【徹底解説】ロックダウンは憲法違反になる?高知・富士の法律相談
【ロックダウンは憲法違反になるか】に関しましては、政治に関心がある方々にとって重要な話ですので、「弁護士コシのひのもとちゃんねる」のコシ弁護士の記事をこちらで掲載させて頂きます。
ロックダウンは憲法違反になる!?
現在、日本では新型コロナウイルスの感染数が拡大している状況にありまして、自治体や自民党内などからロックダウン(都市封鎖)のような強制措置を伴う対策の検討を求める動きが出ています。
ロックダウンとは?
そもそもロックダウン=一定期間、対象とする地域で人の移動を制限したり、企業活動を禁じたりする措置をとることをいいます。
欧米では、ロックダウンの内容として、在宅勤務を義務化、学校を休校、生活に必須な事業以外の営業を禁止にする、大人数の集会を禁止し、違反した場合には罰則を科しています。
ちなみに、現在の日本では、あくまで強制ではなく行政が自粛を国民にお願いするという手段にとどまっています。
これを強制的にすべきじゃないかという議論に今なっています。
ロックダウンは憲法上可能か?
ただ、そもそも日本国憲法上、強制が可能なのかを検討しなければなりません。
都市間の交通を制限すれば居住移転の自由を制約しますし、在宅勤務の義務化や営業禁止であれば、営業の自由を制約しますし、学校の休校は教育の自由や学習権を制約しますし、大人数の集会禁止は集会の自由や信教の自由を制約するものであるからです。
国民の生命・健康を守るために経済的自由に制限をかけること=経済的自由に対する消極目的規制といいます。
経済的自由に対する消極目的規制がどのような場合に憲法違反になるのか、既に判例がでています。
薬事法違憲判決(最大判昭和50年4月30日)=経済的自由に対する消極目的規制は、原則として自由に対するよりゆるやかな制限である規制によってはその目的を十分に達成することができないと認められることを要する(=LRAの原則)、憲法学の用語では、これをLRAの原則というんですが、要は、経済的自由に対する消極目的規制の場合は、最も人権に対する制約が小さい手段をえらばなければならない、そうでなければ憲法違反である、といってるわけです。

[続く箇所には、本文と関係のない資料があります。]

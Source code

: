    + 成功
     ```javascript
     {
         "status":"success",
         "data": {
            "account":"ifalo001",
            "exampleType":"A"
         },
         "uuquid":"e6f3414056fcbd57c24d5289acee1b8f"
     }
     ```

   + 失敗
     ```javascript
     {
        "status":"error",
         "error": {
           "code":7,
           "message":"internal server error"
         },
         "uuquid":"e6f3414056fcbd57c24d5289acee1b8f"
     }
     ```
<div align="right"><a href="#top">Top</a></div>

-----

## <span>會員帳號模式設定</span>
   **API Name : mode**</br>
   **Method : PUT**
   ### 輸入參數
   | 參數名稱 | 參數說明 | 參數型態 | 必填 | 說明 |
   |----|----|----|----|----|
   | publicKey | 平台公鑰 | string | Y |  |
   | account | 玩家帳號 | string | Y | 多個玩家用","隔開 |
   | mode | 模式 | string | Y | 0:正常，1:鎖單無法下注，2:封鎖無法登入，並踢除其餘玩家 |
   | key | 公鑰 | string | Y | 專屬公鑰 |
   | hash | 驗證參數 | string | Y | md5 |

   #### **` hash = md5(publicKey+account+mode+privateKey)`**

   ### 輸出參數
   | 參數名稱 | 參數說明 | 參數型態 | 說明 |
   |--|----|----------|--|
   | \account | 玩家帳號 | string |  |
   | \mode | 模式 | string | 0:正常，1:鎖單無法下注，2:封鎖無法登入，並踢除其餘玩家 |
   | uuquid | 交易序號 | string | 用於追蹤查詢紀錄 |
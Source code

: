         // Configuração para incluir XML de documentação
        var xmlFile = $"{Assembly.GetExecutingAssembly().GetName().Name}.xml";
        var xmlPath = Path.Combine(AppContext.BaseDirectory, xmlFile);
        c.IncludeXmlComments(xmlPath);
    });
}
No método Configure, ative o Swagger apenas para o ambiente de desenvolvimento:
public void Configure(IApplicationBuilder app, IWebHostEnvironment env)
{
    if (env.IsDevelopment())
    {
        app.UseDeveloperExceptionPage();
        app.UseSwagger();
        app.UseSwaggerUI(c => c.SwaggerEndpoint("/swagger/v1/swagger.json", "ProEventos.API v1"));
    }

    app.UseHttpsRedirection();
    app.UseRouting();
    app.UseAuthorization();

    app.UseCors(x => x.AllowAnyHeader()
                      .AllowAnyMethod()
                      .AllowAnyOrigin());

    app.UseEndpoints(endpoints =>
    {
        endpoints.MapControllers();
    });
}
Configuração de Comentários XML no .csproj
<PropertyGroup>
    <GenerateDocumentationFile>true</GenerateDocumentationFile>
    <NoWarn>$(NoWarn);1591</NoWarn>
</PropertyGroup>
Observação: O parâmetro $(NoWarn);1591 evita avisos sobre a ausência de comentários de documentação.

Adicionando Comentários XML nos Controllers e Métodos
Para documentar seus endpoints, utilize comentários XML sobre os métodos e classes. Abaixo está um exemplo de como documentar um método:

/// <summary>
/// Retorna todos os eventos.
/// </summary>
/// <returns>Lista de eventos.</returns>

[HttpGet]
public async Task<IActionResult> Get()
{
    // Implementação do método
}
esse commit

そうすると、ロックダウンがコロナを防ぐために最も人権制約が小さい手段でない限り憲法違反になると言っていると言ってるわけです。
ロックダウンが感染を防ぐために最も有効な手段であるというだけでは、合憲にはならないということです。
また、先ほど言った薬事法違憲判決は、職業選択の自由に関するものですが、ロックダウンは経済的自由以外の様々な人権を制限しますので、合憲かどうかはより厳しく判断されるものと考えられます。
ですので、ロックダウン以外に手段がないと思われるほどコロナの状況が悪化すれば合憲の可能性は高まるわけですが、それが現時点で明らかとまでは言えないと思いますので、現時点ではロックダウンは憲法違反になる可能性が非常に高いと考えられます。
ロックダウンを可能にするには、憲法に緊急事態条項を設けて、平時の公共の福祉とは異なる人権制約の根拠が必要であると思います。
外国では
ちなみに、外国を見ますと、スウェーデンでは憲法上国民の移動を禁止することができないという規定があるので、ロックダウンができませんでした。
スペインでは憲法裁判所が憲法上の緊急事態条項を発動せずにロックダウンをしたことが憲法違反であるとの判決が出ました。
アメリカのウィスコンシン州最高裁判所で外出禁止令が適正手続違反で違憲無効であるとの判決が下っています。
というわけで、今回は、ロックダウンは憲法違反の可能性が非常に高いということについて解説させていただきました。